Introduction

Coronavirus disease-2019 (COVID-19) is a new clinical entity caused by severe acute respiratory syndrome coronavirus 2 (SARS-CoV-2)1,2. In particular, persons with underlying diseases, such as diabetes mellitus, hypertension, cardiovascular disease, and respiratory disease, are at increased risk for severe COVID-19, and case fatality rates increase steeply with age3.
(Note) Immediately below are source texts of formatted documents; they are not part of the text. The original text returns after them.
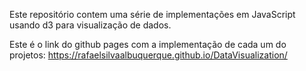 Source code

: Este repositório contem uma série de implementações em JavaScript usando d3 para visualização de dados.

Este é o link do github pages com a implementação de cada um do projetos: https://rafaelsilvaalbuquerque.github.io/DataVisualization/
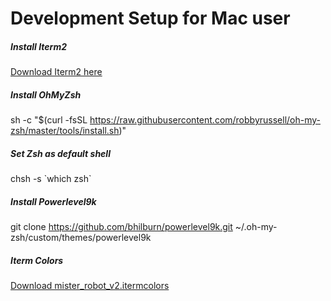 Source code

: # Development Setup for Mac user

##### Install Iterm2
[Download Iterm2 here](https://www.iterm2.com/)

##### Install OhMyZsh
sh -c "$(curl -fsSL https://raw.githubusercontent.com/robbyrussell/oh-my-zsh/master/tools/install.sh)"

##### Set Zsh as default shell
chsh -s \`which zsh\`

##### Install Powerlevel9k
git clone https://github.com/bhilburn/powerlevel9k.git ~/.oh-my-zsh/custom/themes/powerlevel9k

##### Iterm Colors
[Download mister_robot_v2.itermcolors]( mister_robot_v2.itermcolors)
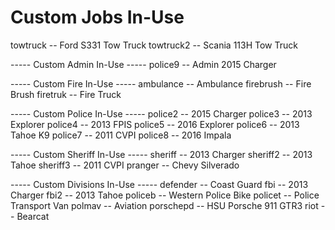 # Custom Jobs In-Use
towtruck			-- Ford S331 Tow Truck
towtruck2			-- Scania 113H Tow Truck

----- Custom Admin In-Use -----
police9				-- Admin 2015 Charger

----- Custom Fire In-Use -----
ambulance			-- Ambulance
firebrush			-- Fire Brush
firetruk			-- Fire Truck

----- Custom Police In-Use -----
police2				-- 2015 Charger
police3				-- 2013 Explorer
police4				-- 2013 FPIS
police5				-- 2016 Explorer
police6				-- 2013 Tahoe K9
police7				-- 2011 CVPI
police8				-- 2016 Impala

----- Custom Sheriff In-Use -----
sheriff				-- 2013 Charger
sheriff2			-- 2013 Tahoe
sheriff3			-- 2011 CVPI
pranger				-- Chevy Silverado

----- Custom Divisions In-Use -----
defender			-- Coast Guard
fbi					  -- 2013 Charger
fbi2				  -- 2013 Tahoe
policeb				-- Western Police Bike
policet				-- Police Transport Van
polmav				-- Aviation
porschepd			-- HSU Porsche 911 GTR3
riot				  -- Bearcat
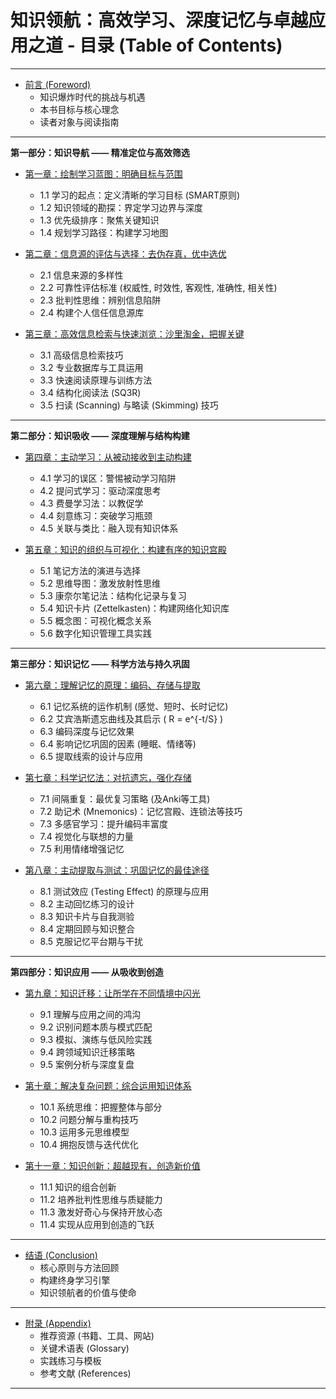 # 知识领航：高效学习、深度记忆与卓越应用之道 - 目录 (Table of Contents)

---

- [前言 (Foreword)](./chapters/foreword.md)
    - 知识爆炸时代的挑战与机遇
    - 本书目标与核心理念
    - 读者对象与阅读指南

---

**第一部分：知识导航 —— 精准定位与高效筛选**

- [第一章：绘制学习蓝图：明确目标与范围](./chapters/chapter_01.md)
    - 1.1 学习的起点：定义清晰的学习目标 (SMART原则)
    - 1.2 知识领域的勘探：界定学习边界与深度
    - 1.3 优先级排序：聚焦关键知识
    - 1.4 规划学习路径：构建学习地图

- [第二章：信息源的评估与选择：去伪存真，优中选优](./chapters/chapter_02.md)
    - 2.1 信息来源的多样性
    - 2.2 可靠性评估标准 (权威性, 时效性, 客观性, 准确性, 相关性)
    - 2.3 批判性思维：辨别信息陷阱
    - 2.4 构建个人信任信息源库

- [第三章：高效信息检索与快速浏览：沙里淘金，把握关键](./chapters/chapter_03.md)
    - 3.1 高级信息检索技巧
    - 3.2 专业数据库与工具运用
    - 3.3 快速阅读原理与训练方法
    - 3.4 结构化阅读法 (SQ3R)
    - 3.5 扫读 (Scanning) 与略读 (Skimming) 技巧

---

**第二部分：知识吸收 —— 深度理解与结构构建**

- [第四章：主动学习：从被动接收到主动构建](./chapters/chapter_04.md)
    - 4.1 学习的误区：警惕被动学习陷阱
    - 4.2 提问式学习：驱动深度思考
    - 4.3 费曼学习法：以教促学
    - 4.4 刻意练习：突破学习瓶颈
    - 4.5 关联与类比：融入现有知识体系

- [第五章：知识的组织与可视化：构建有序的知识宫殿](./chapters/chapter_05.md)
    - 5.1 笔记方法的演进与选择
    - 5.2 思维导图：激发放射性思维
    - 5.3 康奈尔笔记法：结构化记录与复习
    *   5.4 知识卡片 (Zettelkasten)：构建网络化知识库
    *   5.5 概念图：可视化概念关系
    *   5.6 数字化知识管理工具实践

---

**第三部分：知识记忆 —— 科学方法与持久巩固**

- [第六章：理解记忆的原理：编码、存储与提取](./chapters/chapter_06.md)
    *   6.1 记忆系统的运作机制 (感觉、短时、长时记忆)
    *   6.2 艾宾浩斯遗忘曲线及其启示 \( R = e^{-t/S} \)
    *   6.3 编码深度与记忆效果
    *   6.4 影响记忆巩固的因素 (睡眠、情绪等)
    *   6.5 提取线索的设计与应用

- [第七章：科学记忆法：对抗遗忘，强化存储](./chapters/chapter_07.md)
    *   7.1 间隔重复：最优复习策略 (及Anki等工具)
    *   7.2 助记术 (Mnemonics)：记忆宫殿、连锁法等技巧
    *   7.3 多感官学习：提升编码丰富度
    *   7.4 视觉化与联想的力量
    *   7.5 利用情绪增强记忆

- [第八章：主动提取与测试：巩固记忆的最佳途径](./chapters/chapter_08.md)
    *   8.1 测试效应 (Testing Effect) 的原理与应用
    *   8.2 主动回忆练习的设计
    *   8.3 知识卡片与自我测验
    *   8.4 定期回顾与知识整合
    *   8.5 克服记忆平台期与干扰

---

**第四部分：知识应用 —— 从吸收到创造**

- [第九章：知识迁移：让所学在不同情境中闪光](./chapters/chapter_09.md)
    *   9.1 理解与应用之间的鸿沟
    *   9.2 识别问题本质与模式匹配
    *   9.3 模拟、演练与低风险实践
    *   9.4 跨领域知识迁移策略
    *   9.5 案例分析与深度复盘

- [第十章：解决复杂问题：综合运用知识体系](./chapters/chapter_10.md)
    *   10.1 系统思维：把握整体与部分
    *   10.2 问题分解与重构技巧
    *   10.3 运用多元思维模型
    *   10.4 拥抱反馈与迭代优化

- [第十一章：知识创新：超越现有，创造新价值](./chapters/chapter_11.md)
    *   11.1 知识的组合创新
    *   11.2 培养批判性思维与质疑能力
    *   11.3 激发好奇心与保持开放心态
    *   11.4 实现从应用到创造的飞跃

---

- [结语 (Conclusion)](./chapters/conclusion.md)
    *   核心原则与方法回顾
    *   构建终身学习引擎
    *   知识领航者的价值与使命

---

- [附录 (Appendix)](./chapters/appendix.md)
    *   推荐资源 (书籍、工具、网站)
    *   关键术语表 (Glossary)
    *   实践练习与模板
    *   参考文献 (References)

---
Understanding the kinetics of infectious virus shedding in relation to potential for transmission is crucial to guide infection prevention and control strategies4. Long-term shedding of viral RNA has been reported in COVID-19 patients, even after full recovery, putting serious constraints on timely discharge from the hospital or de-escalation of infection prevention and control practices5,6,7. Detection of viral RNA by reverse transcriptase-polymerase chain reaction (RT-PCR) is the gold standard for COVID-19 diagnosis and this technique is used in test-based strategies to discontinue or de-escalate infection prevention and control precautions8,9,10. However, there is no clear correlation between detection of viral RNA and detection of infectious virus using cell culture5,11,12. Detection of infectious virus, also called live virus or replication-competent virus, by demonstration of in vitro infectiousness on cell lines is regarded as a more informative surrogate of viral transmission than detection of viral RNA8,9,10. In a COVID-19 hamster model, the window of transmission correlated well with the detection of infectious virus using cell culture but not with viral RNA13. Key questions in COVID-19, like in any other infectious disease, are how long a person sheds infectious virus and what the determinants are of infectious virus shedding5,11,12,14,15.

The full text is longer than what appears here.